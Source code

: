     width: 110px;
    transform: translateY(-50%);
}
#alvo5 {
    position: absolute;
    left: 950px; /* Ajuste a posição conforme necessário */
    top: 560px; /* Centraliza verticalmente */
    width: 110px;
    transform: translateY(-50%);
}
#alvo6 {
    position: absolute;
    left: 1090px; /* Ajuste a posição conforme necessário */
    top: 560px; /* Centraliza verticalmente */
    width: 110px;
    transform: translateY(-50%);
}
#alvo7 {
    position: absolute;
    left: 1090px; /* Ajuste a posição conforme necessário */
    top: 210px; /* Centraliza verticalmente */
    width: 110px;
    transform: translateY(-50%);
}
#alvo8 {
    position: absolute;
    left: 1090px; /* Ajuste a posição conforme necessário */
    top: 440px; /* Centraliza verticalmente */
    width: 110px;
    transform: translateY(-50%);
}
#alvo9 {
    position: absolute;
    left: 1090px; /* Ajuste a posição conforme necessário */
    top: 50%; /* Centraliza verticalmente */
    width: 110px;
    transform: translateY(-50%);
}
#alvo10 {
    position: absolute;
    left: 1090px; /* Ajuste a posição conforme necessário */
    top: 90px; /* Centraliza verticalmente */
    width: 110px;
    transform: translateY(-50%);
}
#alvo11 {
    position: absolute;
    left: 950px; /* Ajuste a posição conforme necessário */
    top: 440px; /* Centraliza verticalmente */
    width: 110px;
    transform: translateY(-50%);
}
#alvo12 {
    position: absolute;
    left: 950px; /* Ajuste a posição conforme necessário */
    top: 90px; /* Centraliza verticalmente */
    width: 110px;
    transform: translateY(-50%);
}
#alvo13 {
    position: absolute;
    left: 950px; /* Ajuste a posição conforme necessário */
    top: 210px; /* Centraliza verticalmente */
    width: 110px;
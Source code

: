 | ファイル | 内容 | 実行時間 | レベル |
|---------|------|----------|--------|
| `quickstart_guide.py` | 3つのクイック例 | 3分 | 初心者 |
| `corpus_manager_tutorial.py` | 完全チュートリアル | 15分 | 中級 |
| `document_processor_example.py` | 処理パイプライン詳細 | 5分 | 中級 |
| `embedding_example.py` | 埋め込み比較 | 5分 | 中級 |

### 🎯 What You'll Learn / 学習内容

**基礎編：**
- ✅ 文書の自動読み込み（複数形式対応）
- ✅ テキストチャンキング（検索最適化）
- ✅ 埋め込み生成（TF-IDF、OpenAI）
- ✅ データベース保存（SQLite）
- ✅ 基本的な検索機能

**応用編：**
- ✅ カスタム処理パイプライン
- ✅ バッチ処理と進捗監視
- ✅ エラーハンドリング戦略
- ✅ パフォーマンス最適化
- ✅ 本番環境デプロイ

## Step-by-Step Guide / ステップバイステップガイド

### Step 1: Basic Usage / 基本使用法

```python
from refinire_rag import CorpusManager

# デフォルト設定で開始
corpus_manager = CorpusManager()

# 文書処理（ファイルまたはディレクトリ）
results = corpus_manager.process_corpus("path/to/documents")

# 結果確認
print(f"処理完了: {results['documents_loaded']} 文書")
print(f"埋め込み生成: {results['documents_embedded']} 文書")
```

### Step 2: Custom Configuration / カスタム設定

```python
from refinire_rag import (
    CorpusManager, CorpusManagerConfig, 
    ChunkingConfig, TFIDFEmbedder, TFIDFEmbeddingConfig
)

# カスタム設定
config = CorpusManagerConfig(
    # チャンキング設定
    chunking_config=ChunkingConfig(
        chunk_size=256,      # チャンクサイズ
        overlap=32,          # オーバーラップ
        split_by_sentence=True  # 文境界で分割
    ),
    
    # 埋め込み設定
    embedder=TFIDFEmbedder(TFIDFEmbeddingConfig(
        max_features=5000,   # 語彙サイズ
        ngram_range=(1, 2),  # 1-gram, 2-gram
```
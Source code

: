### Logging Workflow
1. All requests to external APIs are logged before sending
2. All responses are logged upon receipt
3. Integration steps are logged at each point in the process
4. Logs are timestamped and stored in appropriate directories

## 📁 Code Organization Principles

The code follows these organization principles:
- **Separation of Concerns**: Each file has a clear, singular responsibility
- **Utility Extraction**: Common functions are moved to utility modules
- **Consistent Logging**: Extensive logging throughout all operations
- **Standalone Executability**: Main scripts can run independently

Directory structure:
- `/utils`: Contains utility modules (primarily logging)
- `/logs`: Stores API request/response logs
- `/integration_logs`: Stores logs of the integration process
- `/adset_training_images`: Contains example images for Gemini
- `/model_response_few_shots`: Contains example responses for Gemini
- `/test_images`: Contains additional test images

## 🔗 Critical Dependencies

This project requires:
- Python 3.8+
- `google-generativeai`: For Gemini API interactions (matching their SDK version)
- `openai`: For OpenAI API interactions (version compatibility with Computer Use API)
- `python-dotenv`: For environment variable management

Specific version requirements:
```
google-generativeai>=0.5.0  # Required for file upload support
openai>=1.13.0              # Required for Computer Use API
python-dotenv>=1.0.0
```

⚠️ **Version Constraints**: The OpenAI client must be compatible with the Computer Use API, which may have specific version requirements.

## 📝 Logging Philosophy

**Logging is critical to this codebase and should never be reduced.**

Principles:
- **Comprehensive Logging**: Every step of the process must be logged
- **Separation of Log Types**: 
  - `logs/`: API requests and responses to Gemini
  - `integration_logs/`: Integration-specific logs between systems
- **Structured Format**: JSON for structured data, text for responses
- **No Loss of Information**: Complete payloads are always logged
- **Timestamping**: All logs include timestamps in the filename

▸ **WHAT IS EXPECTED**
Your task is to transcribe exactly the lines from the one with "the integration process" through the end of the data, both included, and nothing besides.

▸ **RESPONSE BELOW**
- `/integration_logs`: Stores logs of the integration process
- `/adset_training_images`: Contains example images for Gemini
- `/model_response_few_shots`: Contains example responses for Gemini
- `/test_images`: Contains additional test images

## 🔗 Critical Dependencies

This project requires:
- Python 3.8+
- `google-generativeai`: For Gemini API interactions (matching their SDK version)
- `openai`: For OpenAI API interactions (version compatibility with Computer Use API)
- `python-dotenv`: For environment variable management

Specific version requirements:
```
google-generativeai>=0.5.0  # Required for file upload support
openai>=1.13.0              # Required for Computer Use API
python-dotenv>=1.0.0
```

⚠️ **Version Constraints**: The OpenAI client must be compatible with the Computer Use API, which may have specific version requirements.

## 📝 Logging Philosophy

**Logging is critical to this codebase and should never be reduced.**

Principles:
- **Comprehensive Logging**: Every step of the process must be logged
- **Separation of Log Types**: 
  - `logs/`: API requests and responses to Gemini
  - `integration_logs/`: Integration-specific logs between systems
- **Structured Format**: JSON for structured data, text for responses
- **No Loss of Information**: Complete payloads are always logged
- **Timestamping**: All logs include timestamps in the filename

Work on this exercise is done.